DATA TO PROCESS: Begin
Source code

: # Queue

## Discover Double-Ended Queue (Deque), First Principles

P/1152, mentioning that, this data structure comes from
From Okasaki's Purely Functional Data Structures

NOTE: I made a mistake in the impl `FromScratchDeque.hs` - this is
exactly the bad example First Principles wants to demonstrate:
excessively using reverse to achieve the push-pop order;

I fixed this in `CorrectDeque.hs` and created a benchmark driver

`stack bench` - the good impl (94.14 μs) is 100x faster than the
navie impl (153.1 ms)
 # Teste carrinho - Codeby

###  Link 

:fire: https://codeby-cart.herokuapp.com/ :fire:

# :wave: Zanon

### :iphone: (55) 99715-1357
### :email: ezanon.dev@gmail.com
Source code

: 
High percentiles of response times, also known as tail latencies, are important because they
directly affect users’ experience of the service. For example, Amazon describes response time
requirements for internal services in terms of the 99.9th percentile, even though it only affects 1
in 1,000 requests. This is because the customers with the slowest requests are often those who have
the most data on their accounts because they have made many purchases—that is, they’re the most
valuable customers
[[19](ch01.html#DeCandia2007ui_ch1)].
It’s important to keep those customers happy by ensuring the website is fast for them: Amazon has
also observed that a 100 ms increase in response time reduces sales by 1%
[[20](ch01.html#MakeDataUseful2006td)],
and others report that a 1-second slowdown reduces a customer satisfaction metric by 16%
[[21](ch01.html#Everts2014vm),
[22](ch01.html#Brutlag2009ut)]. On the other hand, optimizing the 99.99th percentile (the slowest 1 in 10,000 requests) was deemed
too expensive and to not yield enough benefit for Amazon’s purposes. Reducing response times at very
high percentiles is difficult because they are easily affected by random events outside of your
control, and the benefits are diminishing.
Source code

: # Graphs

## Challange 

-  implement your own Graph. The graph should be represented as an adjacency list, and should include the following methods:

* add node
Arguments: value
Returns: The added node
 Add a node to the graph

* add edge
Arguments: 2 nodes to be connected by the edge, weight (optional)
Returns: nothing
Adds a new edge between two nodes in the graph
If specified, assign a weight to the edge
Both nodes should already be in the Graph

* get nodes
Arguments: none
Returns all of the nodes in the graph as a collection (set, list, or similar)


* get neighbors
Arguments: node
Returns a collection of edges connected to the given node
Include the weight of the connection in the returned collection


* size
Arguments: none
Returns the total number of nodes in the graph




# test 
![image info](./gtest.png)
DATA TO PROCESS: End
> **YOUR OBJECTIVE**
With nothing left out, return each entry exactly.

> **COMPLETED EXERCISE**
Source code

: # Queue

## Discover Double-Ended Queue (Deque), First Principles

P/1152, mentioning that, this data structure comes from
From Okasaki's Purely Functional Data Structures

NOTE: I made a mistake in the impl `FromScratchDeque.hs` - this is
exactly the bad example First Principles wants to demonstrate:
excessively using reverse to achieve the push-pop order;

I fixed this in `CorrectDeque.hs` and created a benchmark driver

`stack bench` - the good impl (94.14 μs) is 100x faster than the
navie impl (153.1 ms)
 # Teste carrinho - Codeby

###  Link 

:fire: https://codeby-cart.herokuapp.com/ :fire:

# :wave: Zanon

### :iphone: (55) 99715-1357
### :email: ezanon.dev@gmail.com
Source code

: 
High percentiles of response times, also known as tail latencies, are important because they
directly affect users’ experience of the service. For example, Amazon describes response time
requirements for internal services in terms of the 99.9th percentile, even though it only affects 1
in 1,000 requests. This is because the customers with the slowest requests are often those who have
the most data on their accounts because they have made many purchases—that is, they’re the most
valuable customers
[[19](ch01.html#DeCandia2007ui_ch1)].
It’s important to keep those customers happy by ensuring the website is fast for them: Amazon has
also observed that a 100 ms increase in response time reduces sales by 1%
[[20](ch01.html#MakeDataUseful2006td)],
and others report that a 1-second slowdown reduces a customer satisfaction metric by 16%
[[21](ch01.html#Everts2014vm),
[22](ch01.html#Brutlag2009ut)]. On the other hand, optimizing the 99.99th percentile (the slowest 1 in 10,000 requests) was deemed
too expensive and to not yield enough benefit for Amazon’s purposes. Reducing response times at very
high percentiles is difficult because they are easily affected by random events outside of your
control, and the benefits are diminishing.
Source code

: # Graphs

## Challange 

-  implement your own Graph. The graph should be represented as an adjacency list, and should include the following methods:

* add node
Arguments: value
Returns: The added node
 Add a node to the graph

* add edge
Arguments: 2 nodes to be connected by the edge, weight (optional)
Returns: nothing
Adds a new edge between two nodes in the graph
If specified, assign a weight to the edge
Both nodes should already be in the Graph

* get nodes
Arguments: none
Returns all of the nodes in the graph as a collection (set, list, or similar)


* get neighbors
Arguments: node
Returns a collection of edges connected to the given node
Include the weight of the connection in the returned collection


* size
Arguments: none
Returns the total number of nodes in the graph




# test 
![image info](./gtest.png)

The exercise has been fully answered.